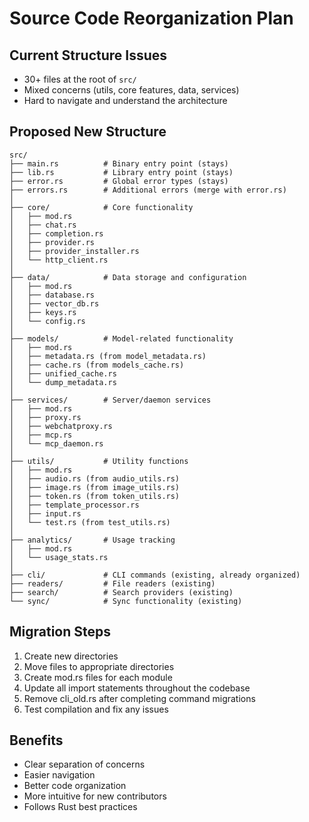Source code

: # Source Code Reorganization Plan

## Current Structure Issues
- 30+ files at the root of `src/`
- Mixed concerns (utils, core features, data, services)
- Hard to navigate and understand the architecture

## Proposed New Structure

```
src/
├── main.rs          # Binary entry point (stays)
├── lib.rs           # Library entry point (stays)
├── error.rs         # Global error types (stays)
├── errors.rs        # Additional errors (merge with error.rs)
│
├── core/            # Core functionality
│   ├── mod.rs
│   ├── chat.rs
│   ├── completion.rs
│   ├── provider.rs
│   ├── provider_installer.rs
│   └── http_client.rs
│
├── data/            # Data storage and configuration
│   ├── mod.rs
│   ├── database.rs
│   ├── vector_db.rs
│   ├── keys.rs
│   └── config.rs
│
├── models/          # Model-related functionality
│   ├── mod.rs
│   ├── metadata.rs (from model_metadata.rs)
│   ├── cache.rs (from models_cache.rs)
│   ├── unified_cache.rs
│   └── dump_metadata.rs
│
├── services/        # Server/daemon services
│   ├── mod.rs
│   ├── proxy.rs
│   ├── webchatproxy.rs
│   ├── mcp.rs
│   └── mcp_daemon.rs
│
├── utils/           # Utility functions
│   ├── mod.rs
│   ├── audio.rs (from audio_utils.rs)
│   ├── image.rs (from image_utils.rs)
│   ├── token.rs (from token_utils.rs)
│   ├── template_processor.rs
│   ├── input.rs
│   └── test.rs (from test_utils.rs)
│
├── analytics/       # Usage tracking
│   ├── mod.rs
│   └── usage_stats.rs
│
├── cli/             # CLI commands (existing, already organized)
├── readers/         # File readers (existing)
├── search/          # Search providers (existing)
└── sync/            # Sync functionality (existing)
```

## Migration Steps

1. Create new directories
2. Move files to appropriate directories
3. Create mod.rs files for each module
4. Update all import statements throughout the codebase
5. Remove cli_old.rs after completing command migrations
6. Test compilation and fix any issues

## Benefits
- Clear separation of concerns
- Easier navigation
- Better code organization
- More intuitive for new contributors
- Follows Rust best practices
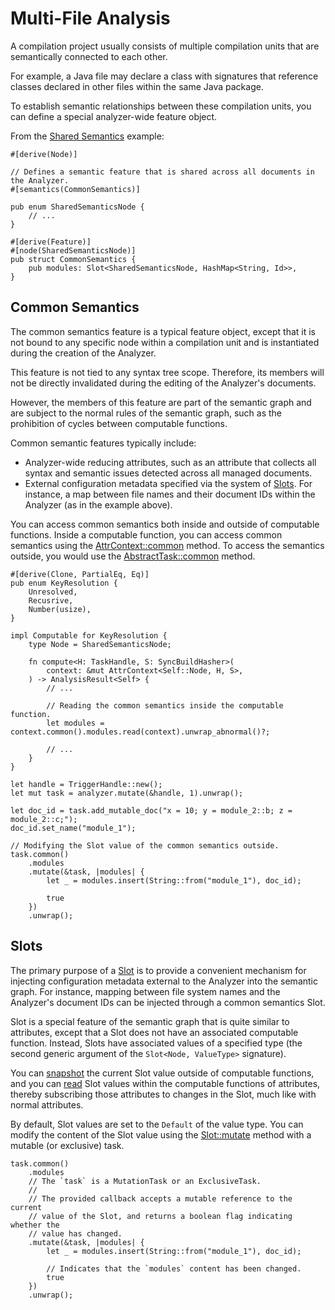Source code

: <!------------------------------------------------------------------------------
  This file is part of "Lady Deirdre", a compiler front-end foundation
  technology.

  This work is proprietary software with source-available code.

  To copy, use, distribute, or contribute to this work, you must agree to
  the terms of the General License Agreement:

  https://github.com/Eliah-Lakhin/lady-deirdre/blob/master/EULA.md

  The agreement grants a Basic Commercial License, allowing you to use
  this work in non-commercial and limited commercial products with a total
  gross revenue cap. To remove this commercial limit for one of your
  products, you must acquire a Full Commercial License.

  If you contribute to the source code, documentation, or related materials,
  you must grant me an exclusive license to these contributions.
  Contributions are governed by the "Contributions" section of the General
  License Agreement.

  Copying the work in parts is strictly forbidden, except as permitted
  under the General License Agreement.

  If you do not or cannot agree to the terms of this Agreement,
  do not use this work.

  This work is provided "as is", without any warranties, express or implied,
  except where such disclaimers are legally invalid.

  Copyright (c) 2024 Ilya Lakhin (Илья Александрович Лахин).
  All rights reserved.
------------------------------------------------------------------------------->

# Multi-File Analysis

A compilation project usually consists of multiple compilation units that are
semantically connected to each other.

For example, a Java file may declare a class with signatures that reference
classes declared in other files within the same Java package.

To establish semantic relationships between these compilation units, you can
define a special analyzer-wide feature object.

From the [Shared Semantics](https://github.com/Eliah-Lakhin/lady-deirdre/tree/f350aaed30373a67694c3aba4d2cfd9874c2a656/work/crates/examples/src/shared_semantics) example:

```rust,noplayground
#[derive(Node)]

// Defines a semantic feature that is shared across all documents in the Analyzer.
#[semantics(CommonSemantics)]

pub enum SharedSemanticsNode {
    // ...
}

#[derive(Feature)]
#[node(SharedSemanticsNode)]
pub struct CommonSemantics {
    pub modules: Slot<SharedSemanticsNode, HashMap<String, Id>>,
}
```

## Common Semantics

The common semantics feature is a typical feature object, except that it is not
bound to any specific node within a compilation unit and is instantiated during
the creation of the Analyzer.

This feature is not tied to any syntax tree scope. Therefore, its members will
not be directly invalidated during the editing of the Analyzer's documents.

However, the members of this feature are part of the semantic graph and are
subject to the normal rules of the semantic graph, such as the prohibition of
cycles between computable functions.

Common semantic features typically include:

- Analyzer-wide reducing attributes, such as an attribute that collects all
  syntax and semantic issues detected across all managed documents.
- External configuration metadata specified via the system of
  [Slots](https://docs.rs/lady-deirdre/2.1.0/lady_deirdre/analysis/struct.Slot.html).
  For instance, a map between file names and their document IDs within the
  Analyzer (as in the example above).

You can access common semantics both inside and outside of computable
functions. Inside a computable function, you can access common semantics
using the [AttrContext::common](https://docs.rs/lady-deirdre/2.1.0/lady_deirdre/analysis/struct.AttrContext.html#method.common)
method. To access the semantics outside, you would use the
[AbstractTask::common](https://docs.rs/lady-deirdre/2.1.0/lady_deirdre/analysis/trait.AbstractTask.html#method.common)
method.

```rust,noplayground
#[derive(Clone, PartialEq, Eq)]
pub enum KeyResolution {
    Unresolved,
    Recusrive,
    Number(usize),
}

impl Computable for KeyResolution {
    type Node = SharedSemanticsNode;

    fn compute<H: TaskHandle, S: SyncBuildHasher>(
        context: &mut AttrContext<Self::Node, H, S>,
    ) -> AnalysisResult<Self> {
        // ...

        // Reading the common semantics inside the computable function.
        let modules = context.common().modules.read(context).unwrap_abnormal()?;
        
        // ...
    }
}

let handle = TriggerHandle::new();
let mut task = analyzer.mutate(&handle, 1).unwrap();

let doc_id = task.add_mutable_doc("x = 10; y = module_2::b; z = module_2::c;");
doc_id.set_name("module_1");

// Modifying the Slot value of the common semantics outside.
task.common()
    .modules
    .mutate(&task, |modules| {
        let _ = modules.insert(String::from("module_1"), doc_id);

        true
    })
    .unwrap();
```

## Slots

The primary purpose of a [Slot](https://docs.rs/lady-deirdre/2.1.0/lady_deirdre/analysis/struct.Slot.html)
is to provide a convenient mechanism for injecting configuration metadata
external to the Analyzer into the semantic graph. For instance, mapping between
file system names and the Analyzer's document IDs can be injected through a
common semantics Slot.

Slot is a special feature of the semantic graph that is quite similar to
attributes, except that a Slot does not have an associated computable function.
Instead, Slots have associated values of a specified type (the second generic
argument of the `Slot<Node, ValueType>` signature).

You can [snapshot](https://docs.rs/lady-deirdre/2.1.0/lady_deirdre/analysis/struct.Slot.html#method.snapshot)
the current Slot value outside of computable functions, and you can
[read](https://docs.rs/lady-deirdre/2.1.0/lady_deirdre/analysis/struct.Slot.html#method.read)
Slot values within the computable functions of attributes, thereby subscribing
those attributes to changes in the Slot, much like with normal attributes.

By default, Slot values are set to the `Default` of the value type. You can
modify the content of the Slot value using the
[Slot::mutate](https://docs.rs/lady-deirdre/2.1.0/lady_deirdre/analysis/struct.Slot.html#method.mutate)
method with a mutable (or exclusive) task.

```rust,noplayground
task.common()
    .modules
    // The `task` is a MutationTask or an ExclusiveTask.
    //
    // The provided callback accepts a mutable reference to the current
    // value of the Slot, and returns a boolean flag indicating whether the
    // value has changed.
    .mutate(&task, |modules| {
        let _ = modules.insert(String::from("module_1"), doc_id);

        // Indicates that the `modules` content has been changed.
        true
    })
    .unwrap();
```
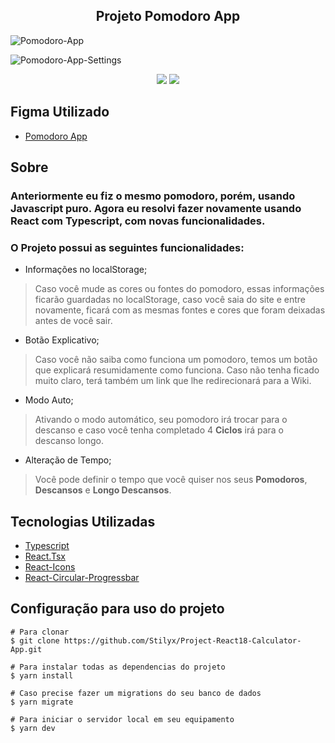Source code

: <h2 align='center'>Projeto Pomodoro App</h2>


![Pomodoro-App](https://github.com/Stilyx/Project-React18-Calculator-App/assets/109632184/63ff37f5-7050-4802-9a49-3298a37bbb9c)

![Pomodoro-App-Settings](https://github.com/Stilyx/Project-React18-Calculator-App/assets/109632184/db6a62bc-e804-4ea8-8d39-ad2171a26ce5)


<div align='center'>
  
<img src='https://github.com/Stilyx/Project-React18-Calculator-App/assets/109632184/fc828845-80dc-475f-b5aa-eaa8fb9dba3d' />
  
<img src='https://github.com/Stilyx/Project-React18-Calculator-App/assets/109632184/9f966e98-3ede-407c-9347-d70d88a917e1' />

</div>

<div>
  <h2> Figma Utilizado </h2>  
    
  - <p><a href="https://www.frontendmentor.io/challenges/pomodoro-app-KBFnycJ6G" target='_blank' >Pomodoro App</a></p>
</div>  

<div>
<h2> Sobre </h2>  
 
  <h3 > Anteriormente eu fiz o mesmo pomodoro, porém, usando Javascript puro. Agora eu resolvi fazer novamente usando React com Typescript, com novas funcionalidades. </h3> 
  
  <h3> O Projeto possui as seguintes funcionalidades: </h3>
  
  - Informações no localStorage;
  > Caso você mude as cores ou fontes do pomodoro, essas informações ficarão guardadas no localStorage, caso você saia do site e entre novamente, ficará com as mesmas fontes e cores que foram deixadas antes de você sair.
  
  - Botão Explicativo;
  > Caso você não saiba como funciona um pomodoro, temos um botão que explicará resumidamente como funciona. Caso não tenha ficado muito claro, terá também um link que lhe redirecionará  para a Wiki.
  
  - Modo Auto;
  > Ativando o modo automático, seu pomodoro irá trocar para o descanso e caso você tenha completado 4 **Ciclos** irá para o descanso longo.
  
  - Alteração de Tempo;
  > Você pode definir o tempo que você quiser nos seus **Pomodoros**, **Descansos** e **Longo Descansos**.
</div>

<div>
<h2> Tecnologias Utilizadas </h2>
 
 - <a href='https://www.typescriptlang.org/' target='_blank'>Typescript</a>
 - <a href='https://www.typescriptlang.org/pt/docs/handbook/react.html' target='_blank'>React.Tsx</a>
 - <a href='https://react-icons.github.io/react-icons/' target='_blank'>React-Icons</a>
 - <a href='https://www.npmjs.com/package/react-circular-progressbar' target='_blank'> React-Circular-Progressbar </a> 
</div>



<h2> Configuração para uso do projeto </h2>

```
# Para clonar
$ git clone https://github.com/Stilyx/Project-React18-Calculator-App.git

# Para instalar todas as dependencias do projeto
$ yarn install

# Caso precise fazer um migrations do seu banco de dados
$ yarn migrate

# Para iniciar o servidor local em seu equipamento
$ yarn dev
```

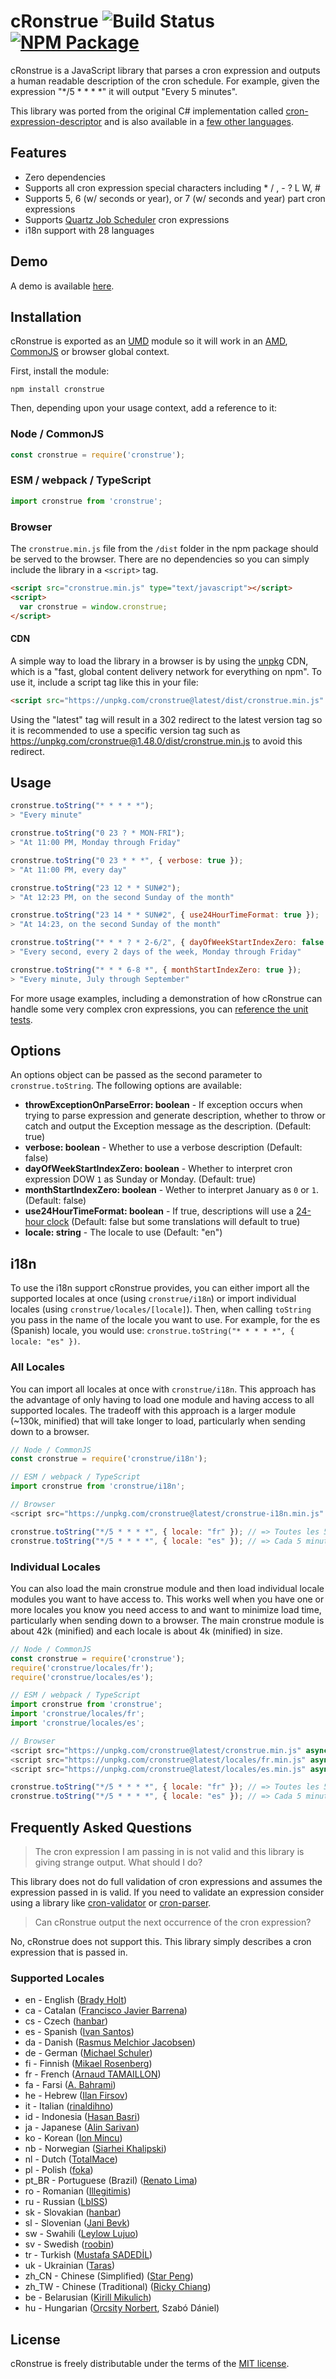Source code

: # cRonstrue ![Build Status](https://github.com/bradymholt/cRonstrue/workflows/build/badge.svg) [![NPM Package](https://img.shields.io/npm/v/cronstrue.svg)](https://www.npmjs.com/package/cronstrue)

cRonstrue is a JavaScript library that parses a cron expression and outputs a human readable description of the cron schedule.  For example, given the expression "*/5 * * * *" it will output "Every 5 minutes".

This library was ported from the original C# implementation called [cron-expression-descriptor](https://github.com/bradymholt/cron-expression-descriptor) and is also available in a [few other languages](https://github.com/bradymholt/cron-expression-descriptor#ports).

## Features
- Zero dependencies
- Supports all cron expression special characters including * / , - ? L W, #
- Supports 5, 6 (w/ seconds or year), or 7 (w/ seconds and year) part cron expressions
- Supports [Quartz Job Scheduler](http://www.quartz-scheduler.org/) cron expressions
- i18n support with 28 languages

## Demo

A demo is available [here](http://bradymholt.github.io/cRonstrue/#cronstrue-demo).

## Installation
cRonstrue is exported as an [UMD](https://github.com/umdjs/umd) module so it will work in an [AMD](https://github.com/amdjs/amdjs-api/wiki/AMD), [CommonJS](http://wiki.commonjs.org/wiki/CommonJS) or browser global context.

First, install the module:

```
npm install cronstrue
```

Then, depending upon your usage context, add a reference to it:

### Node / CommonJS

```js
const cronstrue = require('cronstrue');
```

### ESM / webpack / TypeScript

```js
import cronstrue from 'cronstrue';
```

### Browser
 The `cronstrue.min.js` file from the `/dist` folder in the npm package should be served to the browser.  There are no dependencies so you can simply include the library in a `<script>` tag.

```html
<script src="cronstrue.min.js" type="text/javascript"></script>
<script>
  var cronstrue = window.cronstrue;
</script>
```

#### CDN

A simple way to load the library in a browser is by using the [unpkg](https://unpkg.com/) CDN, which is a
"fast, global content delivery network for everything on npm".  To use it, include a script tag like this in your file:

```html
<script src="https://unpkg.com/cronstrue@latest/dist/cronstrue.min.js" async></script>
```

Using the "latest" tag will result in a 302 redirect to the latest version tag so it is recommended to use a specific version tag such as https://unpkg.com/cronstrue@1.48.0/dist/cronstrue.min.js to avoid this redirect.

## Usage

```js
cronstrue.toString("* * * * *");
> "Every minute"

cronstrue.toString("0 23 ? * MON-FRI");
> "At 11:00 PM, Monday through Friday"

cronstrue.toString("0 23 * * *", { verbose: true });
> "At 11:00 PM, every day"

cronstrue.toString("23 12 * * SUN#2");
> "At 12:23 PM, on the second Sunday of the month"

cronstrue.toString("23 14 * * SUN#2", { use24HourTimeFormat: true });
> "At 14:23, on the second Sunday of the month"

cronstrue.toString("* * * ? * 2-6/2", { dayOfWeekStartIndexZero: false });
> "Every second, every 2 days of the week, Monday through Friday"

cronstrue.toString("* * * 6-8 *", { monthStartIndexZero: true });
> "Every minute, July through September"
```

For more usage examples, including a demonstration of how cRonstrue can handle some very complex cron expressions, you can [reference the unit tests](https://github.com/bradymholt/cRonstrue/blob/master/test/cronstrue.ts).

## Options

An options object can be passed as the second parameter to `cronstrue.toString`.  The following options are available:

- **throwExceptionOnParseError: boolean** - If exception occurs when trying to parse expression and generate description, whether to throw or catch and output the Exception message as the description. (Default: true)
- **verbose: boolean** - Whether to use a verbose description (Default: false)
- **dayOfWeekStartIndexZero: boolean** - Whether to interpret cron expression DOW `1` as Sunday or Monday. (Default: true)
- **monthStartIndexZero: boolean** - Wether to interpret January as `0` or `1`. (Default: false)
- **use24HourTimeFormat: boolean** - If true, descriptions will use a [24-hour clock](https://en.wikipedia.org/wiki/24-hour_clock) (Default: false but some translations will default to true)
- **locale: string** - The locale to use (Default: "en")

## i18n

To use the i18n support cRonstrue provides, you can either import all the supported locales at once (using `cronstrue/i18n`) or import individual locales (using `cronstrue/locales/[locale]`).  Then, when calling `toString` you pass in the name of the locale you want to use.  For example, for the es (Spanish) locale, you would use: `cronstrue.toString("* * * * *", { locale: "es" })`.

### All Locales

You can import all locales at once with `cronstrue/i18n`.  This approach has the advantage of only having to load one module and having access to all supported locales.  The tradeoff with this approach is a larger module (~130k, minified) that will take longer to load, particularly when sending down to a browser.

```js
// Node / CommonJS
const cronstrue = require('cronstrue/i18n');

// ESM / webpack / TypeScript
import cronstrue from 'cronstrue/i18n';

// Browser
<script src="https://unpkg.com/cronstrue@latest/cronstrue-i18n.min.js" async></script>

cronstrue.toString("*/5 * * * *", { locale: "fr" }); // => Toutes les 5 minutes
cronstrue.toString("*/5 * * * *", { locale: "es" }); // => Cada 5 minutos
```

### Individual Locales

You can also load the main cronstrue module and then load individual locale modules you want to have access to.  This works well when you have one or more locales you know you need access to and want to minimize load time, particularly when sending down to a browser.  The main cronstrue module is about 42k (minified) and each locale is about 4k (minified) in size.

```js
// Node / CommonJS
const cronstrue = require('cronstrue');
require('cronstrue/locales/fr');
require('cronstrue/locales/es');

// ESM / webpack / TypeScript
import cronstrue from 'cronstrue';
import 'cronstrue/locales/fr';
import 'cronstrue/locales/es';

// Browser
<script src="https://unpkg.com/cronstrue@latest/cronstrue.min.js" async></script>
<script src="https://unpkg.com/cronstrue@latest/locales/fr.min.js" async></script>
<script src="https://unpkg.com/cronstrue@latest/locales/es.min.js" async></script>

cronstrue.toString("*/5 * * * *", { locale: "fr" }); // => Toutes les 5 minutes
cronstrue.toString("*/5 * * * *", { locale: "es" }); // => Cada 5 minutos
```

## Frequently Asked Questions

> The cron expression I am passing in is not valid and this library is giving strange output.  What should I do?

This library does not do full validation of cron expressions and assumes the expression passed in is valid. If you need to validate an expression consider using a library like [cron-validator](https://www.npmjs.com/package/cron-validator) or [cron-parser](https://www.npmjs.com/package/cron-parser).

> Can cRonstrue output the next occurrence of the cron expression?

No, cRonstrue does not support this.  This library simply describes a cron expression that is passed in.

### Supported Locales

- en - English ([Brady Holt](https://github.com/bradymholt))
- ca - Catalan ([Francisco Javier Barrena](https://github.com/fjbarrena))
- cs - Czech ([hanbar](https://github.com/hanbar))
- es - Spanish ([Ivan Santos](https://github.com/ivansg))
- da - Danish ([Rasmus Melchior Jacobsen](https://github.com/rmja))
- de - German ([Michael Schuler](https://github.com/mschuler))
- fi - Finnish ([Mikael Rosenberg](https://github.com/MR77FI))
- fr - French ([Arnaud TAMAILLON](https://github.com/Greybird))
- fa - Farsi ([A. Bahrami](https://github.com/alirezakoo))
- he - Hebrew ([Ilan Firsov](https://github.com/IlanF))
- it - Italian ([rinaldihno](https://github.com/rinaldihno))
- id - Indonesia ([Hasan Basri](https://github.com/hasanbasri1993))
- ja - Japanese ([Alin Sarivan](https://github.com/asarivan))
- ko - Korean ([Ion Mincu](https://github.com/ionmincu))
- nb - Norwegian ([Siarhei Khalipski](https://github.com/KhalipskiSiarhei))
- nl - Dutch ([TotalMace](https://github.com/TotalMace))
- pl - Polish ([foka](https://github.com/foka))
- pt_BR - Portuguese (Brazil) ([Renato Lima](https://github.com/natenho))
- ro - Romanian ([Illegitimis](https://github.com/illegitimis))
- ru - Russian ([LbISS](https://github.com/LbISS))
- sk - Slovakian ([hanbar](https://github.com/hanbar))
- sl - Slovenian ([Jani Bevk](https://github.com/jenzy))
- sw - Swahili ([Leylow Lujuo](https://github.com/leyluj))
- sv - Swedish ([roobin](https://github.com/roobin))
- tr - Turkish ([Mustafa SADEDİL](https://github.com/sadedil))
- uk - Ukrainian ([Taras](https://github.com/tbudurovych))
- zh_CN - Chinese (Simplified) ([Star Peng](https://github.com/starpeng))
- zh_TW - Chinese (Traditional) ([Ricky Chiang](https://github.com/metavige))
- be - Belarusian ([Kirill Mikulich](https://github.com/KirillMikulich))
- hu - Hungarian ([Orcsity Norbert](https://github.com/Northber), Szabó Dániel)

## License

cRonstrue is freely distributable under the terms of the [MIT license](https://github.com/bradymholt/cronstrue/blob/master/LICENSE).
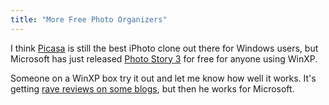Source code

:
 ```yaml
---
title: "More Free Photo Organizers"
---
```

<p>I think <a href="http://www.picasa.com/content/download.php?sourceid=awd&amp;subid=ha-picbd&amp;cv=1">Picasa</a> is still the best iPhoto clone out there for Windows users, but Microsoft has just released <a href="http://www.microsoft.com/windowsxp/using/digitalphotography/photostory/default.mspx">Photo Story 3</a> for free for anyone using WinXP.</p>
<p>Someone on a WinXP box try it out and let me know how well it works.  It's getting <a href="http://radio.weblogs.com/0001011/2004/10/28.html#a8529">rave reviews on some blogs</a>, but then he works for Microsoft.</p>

+ + + +

Brief ▸ Among the records above, find the lines that contain "configuration" and copy every one.

Task response ▸
├── data/            # Data storage and configuration
- External configuration metadata specified via the system of
is to provide a convenient mechanism for injecting configuration metadata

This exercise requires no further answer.